3.    To the extent not otherwise explained, the allocation of attorneys’ fees between the part of the case dealing with individual claims and the part of the case dealing with PAGA claims An explanation as to why the attorneys’ fees and costs sought are reasonable within the meaning of Labor Code section 2699 (g) (1).

a.    Any amount allocated to claims administration.

b.    A description of any other amount(s) being deducted from the gross settlement amount.

c.    A description of the tax treatment for any of the payments to plaintiff and/or aggrieved employees.

4.    A provision setting forth the disposition of unclaimed funds, i.e., checks uncashed within a stated period of time after being sent to aggrieved employees.

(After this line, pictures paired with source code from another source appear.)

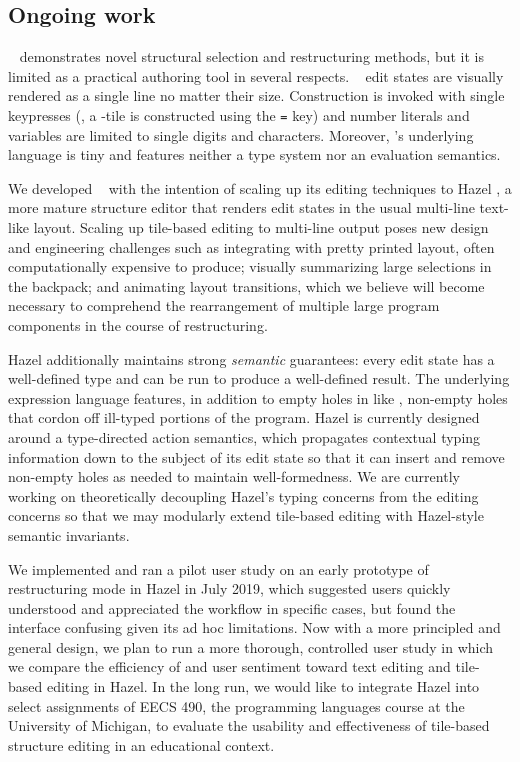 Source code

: \subsection{Ongoing work}

\tylr~ demonstrates novel structural selection and restructuring
methods, but it is limited
as a practical authoring tool in several respects.
\tylr~ edit states are visually rendered as a single line
no matter their size.
Construction is invoked with single keypresses (\eg,
a -tile is constructed using the \texttt{=} key)
and number literals and variables are limited to
single digits and characters.
Moreover, \tylr's underlying language is tiny and
features neither a type system nor an evaluation semantics.

We developed \tylr~ with the intention of scaling up
its editing techniques to Hazel ,
a more mature structure editor that renders
edit states in the usual multi-line text-like layout.
Scaling up tile-based editing to multi-line output
poses new design and engineering challenges
such as integrating with pretty printed layout,
often computationally expensive to produce;
visually summarizing large selections in the backpack;
and animating layout transitions, which
we believe will become necessary to
comprehend the rearrangement of multiple large program
components in the course of restructuring.

Hazel additionally maintains strong
\emph{semantic} guarantees: every edit state
has a well-defined type and can be run to
produce a well-defined result.
The underlying expression language features, in
addition to empty holes in like \tylr, non-empty
holes that cordon off ill-typed portions
of the program.
Hazel is currently designed around
a type-directed action semantics, which
propagates contextual typing information
down to the subject of its edit state
so that it can insert and remove non-empty holes
as needed to maintain well-formedness.
We are currently working on theoretically decoupling
Hazel's typing concerns from the editing concerns
so that we may modularly extend tile-based editing
with Hazel-style semantic invariants.

We implemented and ran a pilot user study on an early
prototype of restructuring mode in Hazel in July 2019, which suggested
users quickly understood and appreciated the workflow in specific
cases, but found the interface confusing given its ad hoc limitations.
Now with a more principled and general design,
we plan to run a more thorough, controlled user study in which
we compare the efficiency of and user sentiment
toward text editing and tile-based editing in Hazel.
In the long run, we would like to integrate Hazel into
select assignments of EECS 490, the programming languages
course at the University of Michigan, to evaluate the
usability and effectiveness of tile-based structure editing
in an educational context.
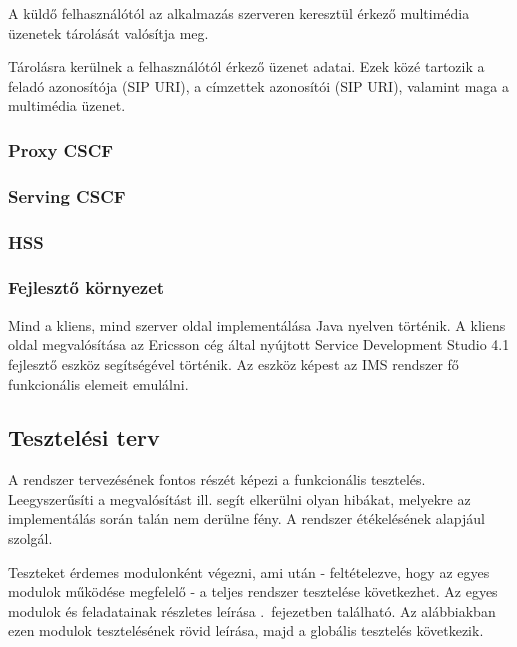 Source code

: A küldő felhasználótól az alkalmazás szerveren keresztül érkező
multimédia üzenetek tárolását valósítja meg.

Tárolásra kerülnek a felhasználótól érkező üzenet adatai. Ezek közé tartozik
a feladó azonosítója (SIP URI), a címzettek azonosítói (SIP URI), valamint maga a multimédia üzenet.

\subsubsection{Proxy CSCF}
\label{sec:p_cscf}

\subsubsection{Serving CSCF}
\label{sec:s_cscf}

\subsubsection{HSS}
\label{sec:hss}

\subsubsection{Fejlesztő környezet}

Mind a kliens, mind szerver oldal implementálása Java nyelven történik. A kliens oldal megvalósítása az Ericsson cég által nyújtott Service Development Studio 4.1 fej\-lesz\-tő eszköz segítségével történik. Az eszköz képest az IMS rendszer fő funkcionális elemeit emulálni.


\subsection{Tesztelési terv}
\label{sec:tesztelesi_terv}

A rendszer tervezésének fontos részét képezi a funkcionális tesztelés. Leegyszerűsíti a megvalósítást ill. segít elkerülni olyan hibákat, melyekre az imp\-le\-men\-tá\-lás során talán nem derülne fény. A rendszer étékelésének alapjául szolgál.

Teszteket érdemes modulonként végezni, ami után - feltételezve, hogy az egyes mo\-du\-lok működése megfelelő - a teljes rendszer tesztelése következhet. %
Az egyes modulok és feladatainak részletes leírása .~fejezetben található. Az alábbiakban ezen modulok tesztelésének rövid leírása, majd a globális tesztelés következik.

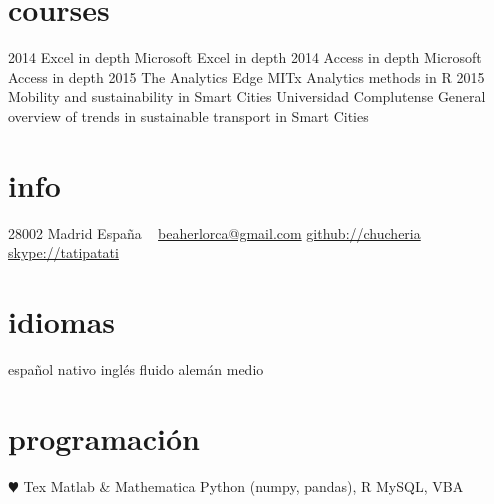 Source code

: \documentclass[]{friggeri-cv}
\begin{document}
\section{courses}

\begin{entrylist}
  \entry
    {2014}
    {Excel in depth}
    {}
    {Microsoft Excel in depth}
  \entry
    {2014}
    {Access in depth}
    {}
    {Microsoft Access in depth}
  \entry
    {2015}
    {The Analytics Edge}
    {MITx}
    {Analytics methods in R}
  \entry
    {2015}
    {Mobility and sustainability in Smart Cities}
    {Universidad Complutense}
    {General overview of trends in sustainable transport in Smart Cities}
\end{entrylist}




\else 

       {}


\begin{aside}
  \section{info}
    28002 Madrid
    España
    ~
    \href{mailto:beaherlorca@gmail.com}{beaherlorca@gmail.com}
    \href{https://github.com/chucheria}{github://chucheria}
    \href{<a href="skype:tatipatati?chat">}{skype://tatipatati}
  \section{idiomas}
    español nativo
    inglés fluido
    alemán medio
  \section{programación}
    {\color{red} $\varheartsuit$} Tex
    Matlab \& Mathematica
    Python (numpy, pandas), R
    MySQL, VBA
\end{aside}
\end{document}
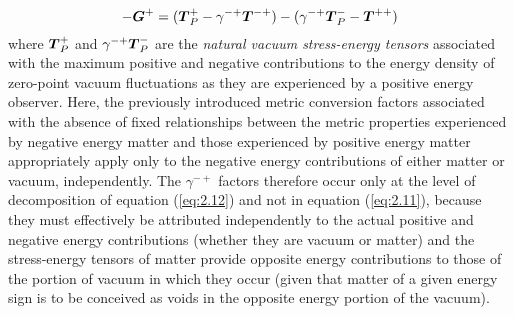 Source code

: \documentclass[notitlepage,12pt]{report}
\newcommand{\bm}[1]{\mbox{\boldmath $#1$}}
\begin{document}
\begin{equation}\label{eq:2.12}
-\bm{G}^+=(\bm{T}_P^{+}-\gamma^{-+}\bm{T}^{-+})-(\gamma^{-+}\bm{T}_P^{-}-\bm{T}^{++})
\end{equation}
where $\bm{T}_P^{+}$ and $\gamma^{-+}\bm{T}_P^{-}$ are the \textit{natural vacuum stress-energy tensors} associated with the maximum positive and negative contributions to the energy density of zero-point vacuum fluctuations as they are experienced by a positive energy observer. Here, the previously introduced metric conversion factors associated with the absence of fixed relationships between the metric properties experienced by negative energy matter and those experienced by positive energy matter appropriately apply only to the negative energy contributions of either matter or vacuum, independently. The $\gamma^{-+}$ factors therefore occur only at the level of decomposition of equation (\ref{eq:2.12}) and not in equation (\ref{eq:2.11}), because they must effectively be attributed independently to the actual positive and negative energy contributions (whether they are vacuum or matter) and the stress-energy tensors of matter provide opposite energy contributions to those of the portion of vacuum in which they occur (given that matter of a given energy sign is to be conceived as voids in the opposite energy portion of the vacuum).
\end{document}
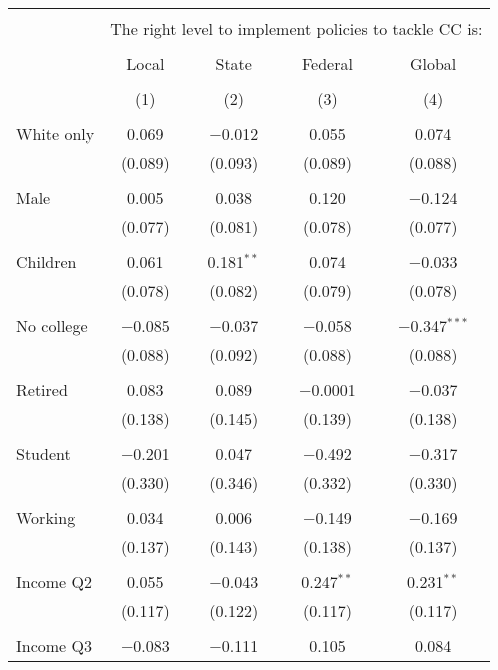 
\begin{tabular}{@{\extracolsep{5pt}}lcccc} 
\\[-1.8ex]\hline 
\hline \\[-1.8ex] 
 & \multicolumn{4}{c}{The right level to implement policies to tackle CC is:} \\ 
\cline{2-5} 
\\[-1.8ex] & Local & State & Federal & Global \\ 
\\[-1.8ex] & (1) & (2) & (3) & (4)\\ 
\hline \\[-1.8ex] 
 White only & 0.069 & $-$0.012 & 0.055 & 0.074 \\ 
  & (0.089) & (0.093) & (0.089) & (0.088) \\ 
  & & & & \\ 
 Male & 0.005 & 0.038 & 0.120 & $-$0.124 \\ 
  & (0.077) & (0.081) & (0.078) & (0.077) \\ 
  & & & & \\ 
 Children & 0.061 & 0.181$^{**}$ & 0.074 & $-$0.033 \\ 
  & (0.078) & (0.082) & (0.079) & (0.078) \\ 
  & & & & \\ 
 No college & $-$0.085 & $-$0.037 & $-$0.058 & $-$0.347$^{***}$ \\ 
  & (0.088) & (0.092) & (0.088) & (0.088) \\ 
  & & & & \\ 
 Retired & 0.083 & 0.089 & $-$0.0001 & $-$0.037 \\ 
  & (0.138) & (0.145) & (0.139) & (0.138) \\ 
  & & & & \\ 
 Student & $-$0.201 & 0.047 & $-$0.492 & $-$0.317 \\ 
  & (0.330) & (0.346) & (0.332) & (0.330) \\ 
  & & & & \\ 
 Working & 0.034 & 0.006 & $-$0.149 & $-$0.169 \\ 
  & (0.137) & (0.143) & (0.138) & (0.137) \\ 
  & & & & \\ 
 Income Q2 & 0.055 & $-$0.043 & 0.247$^{**}$ & 0.231$^{**}$ \\ 
  & (0.117) & (0.122) & (0.117) & (0.117) \\ 
  & & & & \\ 
 Income Q3 & $-$0.083 & $-$0.111 & 0.105 & 0.084 \\ 

\end{tabular}
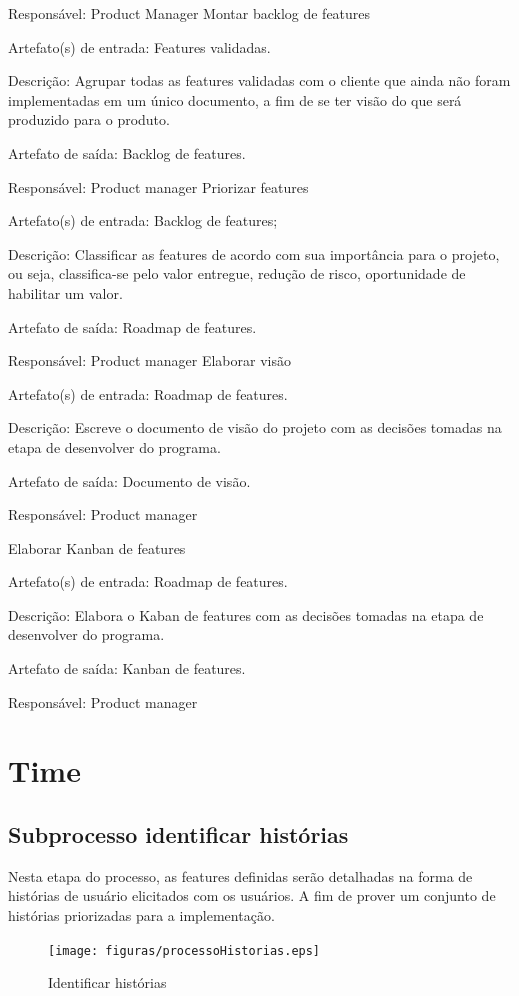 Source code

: Responsável: Product Manager
Montar backlog de features

Artefato(s) de entrada: Features validadas.

Descrição: Agrupar todas as features validadas com o cliente que ainda não foram implementadas em um único documento, a fim de se ter visão do que será produzido para o produto.

Artefato de saída: Backlog de features.

Responsável: Product manager
Priorizar features

Artefato(s) de entrada: Backlog de features;

Descrição: Classificar as features de acordo com sua importância para o projeto, ou seja, classifica-se pelo valor entregue, redução de risco, oportunidade de habilitar um valor.

Artefato de saída: Roadmap de features.

Responsável: Product manager
Elaborar visão

Artefato(s) de entrada: Roadmap de features.

Descrição: Escreve o documento de visão do projeto com as decisões tomadas na etapa de desenvolver do programa.

Artefato de saída: Documento de visão.

Responsável: Product manager

Elaborar Kanban de features

Artefato(s) de entrada: Roadmap de features.

Descrição: Elabora o Kaban de features com as decisões tomadas na etapa de desenvolver do programa.

Artefato de saída: Kanban de features.

Responsável: Product manager
\section{Time}
\subsection{ Subprocesso identificar histórias}

Nesta etapa do processo, as features definidas serão detalhadas na forma de histórias de usuário elicitados com os usuários. A fim de prover um conjunto de histórias priorizadas para a implementação.

\begin{figure}[H]
    \centering
    \caption{Identificar histórias}
    \label{processoHistorias}
    \texttt{[image: figuras/processoHistorias.eps]}
\end{figure}


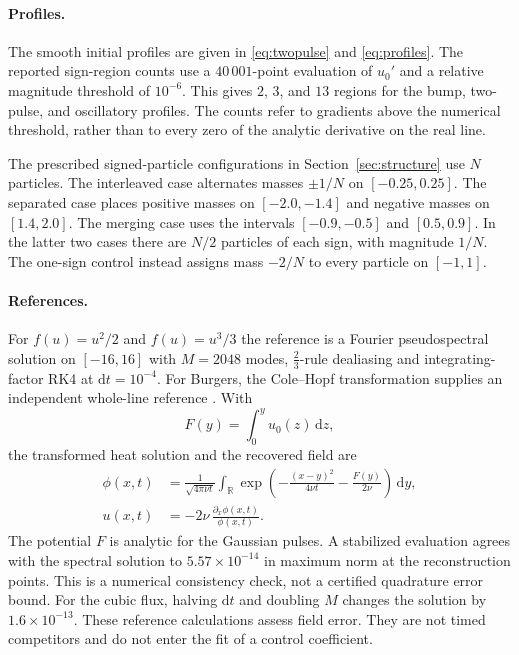 \documentclass[smallextended,nospthms]{svjour3}
\theoremstyle{plain}
\theoremstyle{definition}
\theoremstyle{remark}
\numberwithin{equation}{section}
\newcommand{\R}{\mathbb{R}}
\begin{document}
\paragraph{Profiles.}
The smooth initial profiles are given in \eqref{eq:twopulse} and \eqref{eq:profiles}.
The reported sign-region counts use a $40\,001$-point evaluation of $u_0'$
and a relative magnitude threshold of $10^{-6}$. This gives $2$, $3$, and
$13$ regions for the bump, two-pulse, and oscillatory profiles. The counts
refer to gradients above the numerical threshold, rather than to every zero
of the analytic derivative on the real line.

The prescribed signed-particle configurations in Section~\ref{sec:structure}
use $N$ particles. The interleaved case alternates masses $\pm1/N$ on
$[-0.25,0.25]$. The separated case places positive masses on $[-2.0,-1.4]$
and negative masses on $[1.4,2.0]$. The merging case uses the intervals
$[-0.9,-0.5]$ and $[0.5,0.9]$. In the latter two cases there are $N/2$
particles of each sign, with magnitude $1/N$. The one-sign control instead
assigns mass $-2/N$ to every particle on $[-1,1]$.

\paragraph{References.} For $f(u)=u^2/2$ and $f(u)=u^3/3$ the reference is a
Fourier pseudospectral solution on $[-16,16]$ with $M=2048$ modes,
$\tfrac23$-rule dealiasing and integrating-factor RK4 at $\mathrm dt=10^{-4}$.
For Burgers, the Cole--Hopf transformation supplies an independent
whole-line reference \citep{hopf1950,cole1951}. With
\[
 F(y)=\int_0^y u_0(z)\,\mathrm dz,
\]
the transformed heat solution and the recovered field are
\[
 \begin{aligned}
 \phi(x,t)&=\frac1{\sqrt{4\pi\nu t}}
   \int_\R\exp\!\left(-\frac{(x-y)^2}{4\nu t}-\frac{F(y)}{2\nu}\right)
   \,\mathrm dy,\\
 u(x,t)&=-2\nu\,\frac{\partial_x\phi(x,t)}{\phi(x,t)}.
 \end{aligned}
\]
The potential $F$ is analytic for the Gaussian pulses. A stabilized
evaluation agrees with the spectral solution to $5.57\times10^{-14}$ in
maximum norm at the reconstruction points. This is a numerical consistency
check, not a certified quadrature error bound. For the cubic flux, halving
$\mathrm dt$ and doubling $M$ changes the solution by $1.6\times10^{-13}$.
These reference calculations assess field error. They are not timed
competitors and do not enter the fit of a control coefficient.
\end{document}
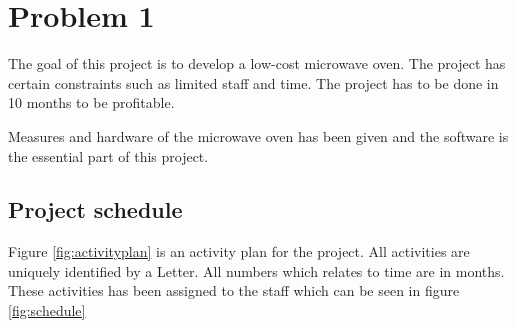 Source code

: \chapter{Problem 1}
\label{chp:intro}

The goal of this project is to develop a low-cost microwave oven. 
The project has certain constraints such as limited staff and time. The project has to be done in 10 months to be profitable. 

Measures and hardware of the microwave oven has been given and the software is the essential part of this project.

\section{Project schedule}
Figure \ref{fig:activityplan} is an activity plan for the project. All activities are uniquely identified by a Letter. All numbers which relates to time are in months. These activities has been assigned to the staff which can be seen in figure \ref{fig:schedule} 
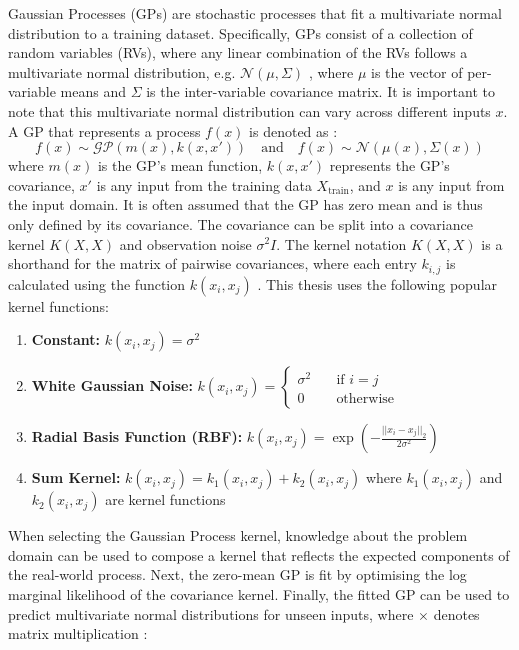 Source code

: Gaussian Processes (GPs) are stochastic processes that fit a multivariate normal distribution to a training dataset. Specifically, GPs consist of a collection of random variables (RVs), where any linear combination of the RVs follows a multivariate normal distribution, e.g. $\mathcal{N}(\mu, \Sigma)$ \cite{gp-ml-2005}, where $\mu$ is the vector of per-variable means and $\Sigma$ is the inter-variable covariance matrix. It is important to note that this multivariate normal distribution can vary across different inputs $x$. A GP that represents a process $f(x)$ is denoted as \cite{gp-ml-2005}:
\begin{equation*}
    f(x) \sim \mathcal{GP}(m(x), k(x, x')) \quad \text{and} \quad f(x) \sim \mathcal{N}(\mu(x), \Sigma(x))
\end{equation*}
where $m(x)$ is the GP's mean function, $k(x, x')$ represents the GP's covariance, $x'$ is any input from the training data $X_{\text{train}}$, and $x$ is any input from the input domain. It is often assumed that the GP has zero mean and is thus only defined by its covariance. The covariance can be split into a covariance kernel $K(X, X)$ and observation noise $\sigma^2 I$. The kernel notation $K(X, X)$ is a shorthand for the matrix of pairwise covariances, where each entry $k_{i,j}$ is calculated using the function $k(x_i, x_j)$ \cite{rio-2019}. This thesis uses the following popular kernel functions:
\begin{enumerate}
    \item \textbf{Constant:} $k(x_i, x_j) = \sigma^2$
    \item \textbf{White Gaussian Noise:} $k(x_i, x_j) = \begin{cases}
        \sigma^2 &\quad \text{if } i = j \\
        0 &\quad \text{otherwise}
    \end{cases}$
    \item \textbf{Radial Basis Function (RBF):} $k(x_i, x_j) = \exp{\left( -\frac{||x_i - x_j||_2}{2 \sigma^2} \right)}$
    \item \textbf{Sum Kernel:} $k(x_i, x_j) = k_1(x_i, x_j) + k_2(x_i, x_j)$ where $k_1(x_i, x_j)$ and $k_2(x_i, x_j)$ are kernel functions
\end{enumerate}
\noindent When selecting the Gaussian Process kernel, knowledge about the problem domain can be used to compose a kernel that reflects the expected components of the real-world process. Next, the zero-mean GP is fit by optimising the log marginal likelihood of the covariance kernel. Finally, the fitted GP can be used to predict multivariate normal distributions for unseen inputs, where $\times$ denotes matrix multiplication \cite{gp-ml-2005}:
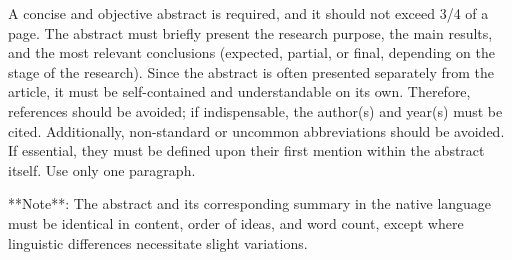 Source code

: A concise and objective abstract is required, and it should not exceed 3/4 of a page. The abstract must briefly present the research purpose, the main results, and the most relevant conclusions (expected, partial, or final, depending on the stage of the research). Since the abstract is often presented separately from the article, it must be self-contained and understandable on its own. Therefore, references should be avoided; if indispensable, the author(s) and year(s) must be cited. Additionally, non-standard or uncommon abbreviations should be avoided. If essential, they must be defined upon their first mention within the abstract itself. Use only one paragraph.

**Note**: The abstract and its corresponding summary in the native language must be identical in content, order of ideas, and word count, except where linguistic differences necessitate slight variations.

5.    A provision that the proposed settlement be submitted to the Labor and Workforce Development Agency at the same time that it is submitted to the court. (Labor Code section 2699(l)(2))

6.    A provision that the Court will retain jurisdiction to enforce the settlement pursuant to CCP section 664.6.

7.    A notice to aggrieved employees that will accompany the payment to them, a copy of such notice to be provided to the court for approval along with the motion seeking approval of the settlement.

8.    Releases that do not include Civil Code section 1542 releases for aggrieved employees other than plaintiff.

9.    Releases that release no more, for aggrieved employees other than plaintiff, than the civil penalties available under PAGA by reason of the facts alleged in the operative complaint.

10. Inform the court by declaration whether there is any class or other representative action in any other court that asserts claims similar to those alleged in the action being settled. If any such actions are known to exist, state the name and case number of any such case and the procedural status of that case.